The 2011 Oregon State Beavers football team represented Oregon State University during the 2011 NCAA Division I FBS football season. The team's head coach was Mike Riley, in his ninth straight season and eleventh overall. Home games were played at Reser Stadium in Corvallis, and they are members of the North Division of the Pac-12 Conference. The Beavers finished the season 3–9 overall and 3–6 in Pac-12 play to finish in fifth place in the North Division. The team finished with their worst record since 1996.

Schedule

Roster

Game summaries

Sacramento State

The Sacramento State Hornets defeated Oregon State in overtime on September 3, 29–28. The Hornets had second possession in overtime, and after quarterback Jeff Fleming made a 6-yard touchdown pass to wide receiver Brandyn Reed to pull within one point, the Hornets attempted a two-point conversion for the win. Fleming and Reed connected again for the two-point conversion and the 1-point victory. During Oregon State's possession in overtime, running back Malcolm Agnew put the Beavers ahead by 7 with a 17-yard touchdown run. For the game, Agnew ran for 223 yards and three touchdowns on 33 carries to lead the Beavers. After the Beavers trailed 14–3 at halftime, quarterback Ryan Katz was replaced by redshirt freshman Sean Mannion.
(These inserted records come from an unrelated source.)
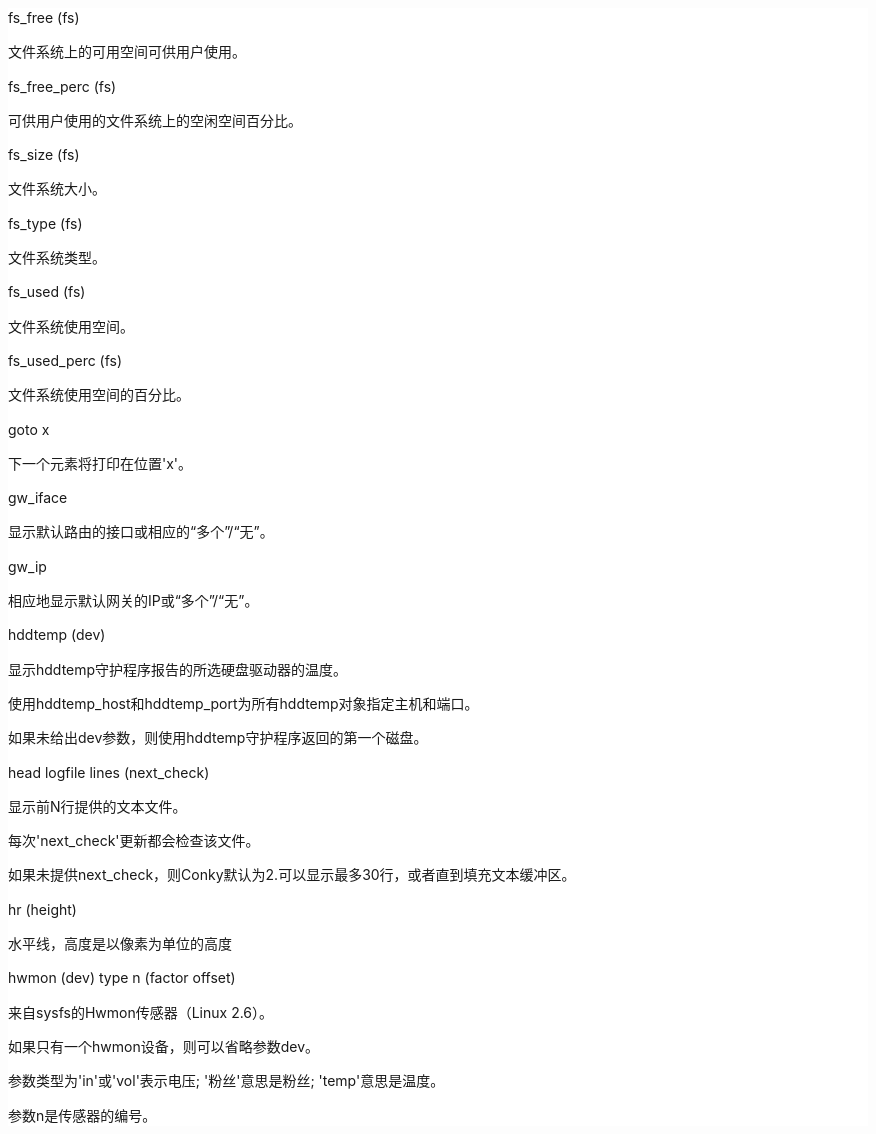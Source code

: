 fs_free (fs)

文件系统上的可用空间可供用户使用。

fs_free_perc (fs)

可供用户使用的文件系统上的空闲空间百分比。

fs_size (fs)

文件系统大小。

fs_type (fs)

文件系统类型。

fs_used (fs)

文件系统使用空间。

fs_used_perc (fs)

文件系统使用空间的百分比。

goto x

下一个元素将打印在位置'x'。

gw_iface

显示默认路由的接口或相应的“多个”/“无”。

gw_ip

相应地显示默认网关的IP或“多个”/“无”。

hddtemp (dev)

显示hddtemp守护程序报告的所选硬盘驱动器的温度。

使用hddtemp_host和hddtemp_port为所有hddtemp对象指定主机和端口。

如果未给出dev参数，则使用hddtemp守护程序返回的第一个磁盘。

head logfile lines (next_check)

显示前N行提供的文本文件。

每次'next_check'更新都会检查该文件。

如果未提供next_check，则Conky默认为2.可以显示最多30行，或者直到填充文本缓冲区。

hr (height)

水平线，高度是以像素为单位的高度

hwmon (dev) type n (factor offset)

来自sysfs的Hwmon传感器（Linux 2.6）。

如果只有一个hwmon设备，则可以省略参数dev。

参数类型为'in'或'vol'表示电压; '粉丝'意思是粉丝; 'temp'意思是温度。

参数n是传感器的编号。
Mannion finished the day with eight completion on 12 attempts and 143 yards, while Katz managed 11 completions on 22 attempts and 87 yards. James Rodgers did not play for the Beavers due to a lingering knee injury.

Wisconsin

UCLA

UCLA leads the series 40–15–4 that began in 1930 and played in Los Angeles, Corvallis, Portland and Tokyo (1980 Mirage Bowl). The Bruins won last year 17–14 on Kai Forbath's 51-yard field goal on the last play of the game.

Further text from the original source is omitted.